=== Input material ===

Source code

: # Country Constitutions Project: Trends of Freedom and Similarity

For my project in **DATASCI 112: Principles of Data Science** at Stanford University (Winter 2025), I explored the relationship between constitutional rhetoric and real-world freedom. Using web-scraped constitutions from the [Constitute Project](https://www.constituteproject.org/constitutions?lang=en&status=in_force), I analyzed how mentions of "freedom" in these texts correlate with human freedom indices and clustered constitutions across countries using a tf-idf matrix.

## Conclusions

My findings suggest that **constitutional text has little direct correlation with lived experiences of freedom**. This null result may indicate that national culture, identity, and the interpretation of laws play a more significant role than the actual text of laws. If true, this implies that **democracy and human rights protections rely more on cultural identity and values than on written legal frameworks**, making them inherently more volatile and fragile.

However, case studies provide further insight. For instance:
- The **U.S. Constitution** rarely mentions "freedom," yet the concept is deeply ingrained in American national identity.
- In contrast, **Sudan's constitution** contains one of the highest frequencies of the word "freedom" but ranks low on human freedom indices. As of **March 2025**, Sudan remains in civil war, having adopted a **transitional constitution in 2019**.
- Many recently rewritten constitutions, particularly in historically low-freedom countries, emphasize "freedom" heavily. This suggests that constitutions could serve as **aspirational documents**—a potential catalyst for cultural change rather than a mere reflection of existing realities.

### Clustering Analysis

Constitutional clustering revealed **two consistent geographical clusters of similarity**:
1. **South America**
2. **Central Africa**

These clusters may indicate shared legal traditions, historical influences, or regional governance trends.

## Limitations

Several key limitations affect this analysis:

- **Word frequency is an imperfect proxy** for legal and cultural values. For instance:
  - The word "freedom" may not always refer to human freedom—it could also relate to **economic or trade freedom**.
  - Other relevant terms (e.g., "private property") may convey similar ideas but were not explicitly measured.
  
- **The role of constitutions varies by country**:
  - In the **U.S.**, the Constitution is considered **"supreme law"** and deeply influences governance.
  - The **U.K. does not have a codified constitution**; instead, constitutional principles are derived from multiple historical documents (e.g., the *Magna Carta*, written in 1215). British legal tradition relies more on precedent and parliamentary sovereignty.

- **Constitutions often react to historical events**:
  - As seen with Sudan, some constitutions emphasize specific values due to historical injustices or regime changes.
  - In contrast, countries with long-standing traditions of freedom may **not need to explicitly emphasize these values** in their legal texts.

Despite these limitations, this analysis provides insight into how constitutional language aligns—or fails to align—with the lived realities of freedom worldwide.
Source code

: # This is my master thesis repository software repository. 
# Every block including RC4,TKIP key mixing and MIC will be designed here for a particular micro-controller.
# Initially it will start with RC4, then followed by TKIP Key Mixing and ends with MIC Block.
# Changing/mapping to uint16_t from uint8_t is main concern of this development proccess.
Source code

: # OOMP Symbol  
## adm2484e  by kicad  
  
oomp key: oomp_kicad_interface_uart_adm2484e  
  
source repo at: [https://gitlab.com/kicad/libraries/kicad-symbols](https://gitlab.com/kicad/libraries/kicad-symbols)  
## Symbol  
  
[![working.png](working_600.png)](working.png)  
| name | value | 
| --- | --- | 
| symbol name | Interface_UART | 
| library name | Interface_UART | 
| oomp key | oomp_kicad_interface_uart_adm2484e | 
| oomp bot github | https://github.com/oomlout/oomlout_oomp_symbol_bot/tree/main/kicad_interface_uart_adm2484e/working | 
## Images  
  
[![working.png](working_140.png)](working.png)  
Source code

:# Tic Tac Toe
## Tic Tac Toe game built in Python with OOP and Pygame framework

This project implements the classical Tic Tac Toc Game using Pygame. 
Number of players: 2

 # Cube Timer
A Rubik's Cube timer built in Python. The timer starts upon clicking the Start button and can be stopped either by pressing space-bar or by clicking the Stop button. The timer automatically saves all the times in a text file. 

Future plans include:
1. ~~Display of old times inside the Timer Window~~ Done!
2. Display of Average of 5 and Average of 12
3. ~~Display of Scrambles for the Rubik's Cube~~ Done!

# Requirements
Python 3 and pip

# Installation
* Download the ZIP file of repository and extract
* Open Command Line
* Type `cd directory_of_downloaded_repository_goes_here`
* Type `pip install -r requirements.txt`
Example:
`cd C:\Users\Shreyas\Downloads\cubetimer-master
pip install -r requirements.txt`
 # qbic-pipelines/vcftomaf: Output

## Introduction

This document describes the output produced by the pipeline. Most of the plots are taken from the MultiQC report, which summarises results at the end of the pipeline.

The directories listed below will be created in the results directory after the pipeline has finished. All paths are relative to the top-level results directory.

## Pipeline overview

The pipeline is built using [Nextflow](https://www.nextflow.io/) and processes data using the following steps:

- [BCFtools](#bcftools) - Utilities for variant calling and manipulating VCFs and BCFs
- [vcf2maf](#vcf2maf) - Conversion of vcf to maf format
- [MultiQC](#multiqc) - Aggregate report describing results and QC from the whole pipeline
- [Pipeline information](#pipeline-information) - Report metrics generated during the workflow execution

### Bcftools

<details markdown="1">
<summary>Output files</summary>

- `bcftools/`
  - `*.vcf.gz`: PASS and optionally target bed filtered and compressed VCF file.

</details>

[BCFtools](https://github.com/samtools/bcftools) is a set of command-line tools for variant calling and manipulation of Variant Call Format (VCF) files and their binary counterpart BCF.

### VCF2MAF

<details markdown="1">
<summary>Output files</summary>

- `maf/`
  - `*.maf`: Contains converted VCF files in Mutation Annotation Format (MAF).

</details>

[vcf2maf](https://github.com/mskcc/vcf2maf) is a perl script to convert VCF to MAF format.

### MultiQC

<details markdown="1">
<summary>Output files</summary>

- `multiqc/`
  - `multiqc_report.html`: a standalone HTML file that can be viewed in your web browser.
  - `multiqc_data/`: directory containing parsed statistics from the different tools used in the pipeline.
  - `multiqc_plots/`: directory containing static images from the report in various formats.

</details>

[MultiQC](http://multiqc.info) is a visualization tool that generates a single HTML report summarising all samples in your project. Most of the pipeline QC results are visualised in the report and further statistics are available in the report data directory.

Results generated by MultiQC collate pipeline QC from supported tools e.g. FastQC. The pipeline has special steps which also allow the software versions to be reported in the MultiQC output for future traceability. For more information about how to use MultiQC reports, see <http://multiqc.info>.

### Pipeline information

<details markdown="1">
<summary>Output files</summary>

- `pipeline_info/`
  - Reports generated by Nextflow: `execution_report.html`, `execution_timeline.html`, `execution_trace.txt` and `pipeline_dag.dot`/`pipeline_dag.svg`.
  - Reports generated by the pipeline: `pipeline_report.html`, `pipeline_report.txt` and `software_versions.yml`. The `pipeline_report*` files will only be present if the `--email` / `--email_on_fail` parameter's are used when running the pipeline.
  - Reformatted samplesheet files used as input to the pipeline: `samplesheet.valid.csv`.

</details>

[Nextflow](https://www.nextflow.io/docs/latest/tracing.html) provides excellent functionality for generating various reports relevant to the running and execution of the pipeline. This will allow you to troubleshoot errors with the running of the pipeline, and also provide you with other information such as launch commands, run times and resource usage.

===

Your goal: Every record above is to be copied out again exactly as written.

Task output:
Source code

: # Country Constitutions Project: Trends of Freedom and Similarity

For my project in **DATASCI 112: Principles of Data Science** at Stanford University (Winter 2025), I explored the relationship between constitutional rhetoric and real-world freedom. Using web-scraped constitutions from the [Constitute Project](https://www.constituteproject.org/constitutions?lang=en&status=in_force), I analyzed how mentions of "freedom" in these texts correlate with human freedom indices and clustered constitutions across countries using a tf-idf matrix.

## Conclusions

My findings suggest that **constitutional text has little direct correlation with lived experiences of freedom**. This null result may indicate that national culture, identity, and the interpretation of laws play a more significant role than the actual text of laws. If true, this implies that **democracy and human rights protections rely more on cultural identity and values than on written legal frameworks**, making them inherently more volatile and fragile.

However, case studies provide further insight. For instance:
- The **U.S. Constitution** rarely mentions "freedom," yet the concept is deeply ingrained in American national identity.
- In contrast, **Sudan's constitution** contains one of the highest frequencies of the word "freedom" but ranks low on human freedom indices. As of **March 2025**, Sudan remains in civil war, having adopted a **transitional constitution in 2019**.
- Many recently rewritten constitutions, particularly in historically low-freedom countries, emphasize "freedom" heavily. This suggests that constitutions could serve as **aspirational documents**—a potential catalyst for cultural change rather than a mere reflection of existing realities.

### Clustering Analysis

Constitutional clustering revealed **two consistent geographical clusters of similarity**:
1. **South America**
2. **Central Africa**

These clusters may indicate shared legal traditions, historical influences, or regional governance trends.

## Limitations

Several key limitations affect this analysis:

- **Word frequency is an imperfect proxy** for legal and cultural values. For instance:
  - The word "freedom" may not always refer to human freedom—it could also relate to **economic or trade freedom**.
  - Other relevant terms (e.g., "private property") may convey similar ideas but were not explicitly measured.
  
- **The role of constitutions varies by country**:
  - In the **U.S.**, the Constitution is considered **"supreme law"** and deeply influences governance.
  - The **U.K. does not have a codified constitution**; instead, constitutional principles are derived from multiple historical documents (e.g., the *Magna Carta*, written in 1215). British legal tradition relies more on precedent and parliamentary sovereignty.

- **Constitutions often react to historical events**:
  - As seen with Sudan, some constitutions emphasize specific values due to historical injustices or regime changes.
  - In contrast, countries with long-standing traditions of freedom may **not need to explicitly emphasize these values** in their legal texts.

Despite these limitations, this analysis provides insight into how constitutional language aligns—or fails to align—with the lived realities of freedom worldwide.
Source code

: # This is my master thesis repository software repository. 
# Every block including RC4,TKIP key mixing and MIC will be designed here for a particular micro-controller.
# Initially it will start with RC4, then followed by TKIP Key Mixing and ends with MIC Block.
# Changing/mapping to uint16_t from uint8_t is main concern of this development proccess.
Source code

: # OOMP Symbol  
## adm2484e  by kicad  
  
oomp key: oomp_kicad_interface_uart_adm2484e  
  
source repo at: [https://gitlab.com/kicad/libraries/kicad-symbols](https://gitlab.com/kicad/libraries/kicad-symbols)  
## Symbol  
  
[![working.png](working_600.png)](working.png)  
| name | value | 
| --- | --- | 
| symbol name | Interface_UART | 
| library name | Interface_UART | 
| oomp key | oomp_kicad_interface_uart_adm2484e | 
| oomp bot github | https://github.com/oomlout/oomlout_oomp_symbol_bot/tree/main/kicad_interface_uart_adm2484e/working | 
## Images  
  
[![working.png](working_140.png)](working.png)  
Source code

:# Tic Tac Toe
## Tic Tac Toe game built in Python with OOP and Pygame framework

This project implements the classical Tic Tac Toc Game using Pygame. 
Number of players: 2

 # Cube Timer
A Rubik's Cube timer built in Python. The timer starts upon clicking the Start button and can be stopped either by pressing space-bar or by clicking the Stop button. The timer automatically saves all the times in a text file. 

Future plans include:
1. ~~Display of old times inside the Timer Window~~ Done!
2. Display of Average of 5 and Average of 12
3. ~~Display of Scrambles for the Rubik's Cube~~ Done!

# Requirements
Python 3 and pip

# Installation
* Download the ZIP file of repository and extract
* Open Command Line
* Type `cd directory_of_downloaded_repository_goes_here`
* Type `pip install -r requirements.txt`
Example:
`cd C:\Users\Shreyas\Downloads\cubetimer-master
pip install -r requirements.txt`
 # qbic-pipelines/vcftomaf: Output

## Introduction

This document describes the output produced by the pipeline. Most of the plots are taken from the MultiQC report, which summarises results at the end of the pipeline.

The directories listed below will be created in the results directory after the pipeline has finished. All paths are relative to the top-level results directory.

## Pipeline overview

The pipeline is built using [Nextflow](https://www.nextflow.io/) and processes data using the following steps:

- [BCFtools](#bcftools) - Utilities for variant calling and manipulating VCFs and BCFs
- [vcf2maf](#vcf2maf) - Conversion of vcf to maf format
- [MultiQC](#multiqc) - Aggregate report describing results and QC from the whole pipeline
- [Pipeline information](#pipeline-information) - Report metrics generated during the workflow execution

### Bcftools

<details markdown="1">
<summary>Output files</summary>

- `bcftools/`
  - `*.vcf.gz`: PASS and optionally target bed filtered and compressed VCF file.

</details>

[BCFtools](https://github.com/samtools/bcftools) is a set of command-line tools for variant calling and manipulation of Variant Call Format (VCF) files and their binary counterpart BCF.

### VCF2MAF

<details markdown="1">
<summary>Output files</summary>

- `maf/`
  - `*.maf`: Contains converted VCF files in Mutation Annotation Format (MAF).

</details>

[vcf2maf](https://github.com/mskcc/vcf2maf) is a perl script to convert VCF to MAF format.

### MultiQC

<details markdown="1">
<summary>Output files</summary>

- `multiqc/`
  - `multiqc_report.html`: a standalone HTML file that can be viewed in your web browser.
  - `multiqc_data/`: directory containing parsed statistics from the different tools used in the pipeline.
  - `multiqc_plots/`: directory containing static images from the report in various formats.

</details>

[MultiQC](http://multiqc.info) is a visualization tool that generates a single HTML report summarising all samples in your project. Most of the pipeline QC results are visualised in the report and further statistics are available in the report data directory.

Results generated by MultiQC collate pipeline QC from supported tools e.g. FastQC. The pipeline has special steps which also allow the software versions to be reported in the MultiQC output for future traceability. For more information about how to use MultiQC reports, see <http://multiqc.info>.

### Pipeline information

<details markdown="1">
<summary>Output files</summary>

- `pipeline_info/`
  - Reports generated by Nextflow: `execution_report.html`, `execution_timeline.html`, `execution_trace.txt` and `pipeline_dag.dot`/`pipeline_dag.svg`.
  - Reports generated by the pipeline: `pipeline_report.html`, `pipeline_report.txt` and `software_versions.yml`. The `pipeline_report*` files will only be present if the `--email` / `--email_on_fail` parameter's are used when running the pipeline.
  - Reformatted samplesheet files used as input to the pipeline: `samplesheet.valid.csv`.

</details>

[Nextflow](https://www.nextflow.io/docs/latest/tracing.html) provides excellent functionality for generating various reports relevant to the running and execution of the pipeline. This will allow you to troubleshoot errors with the running of the pipeline, and also provide you with other information such as launch commands, run times and resource usage.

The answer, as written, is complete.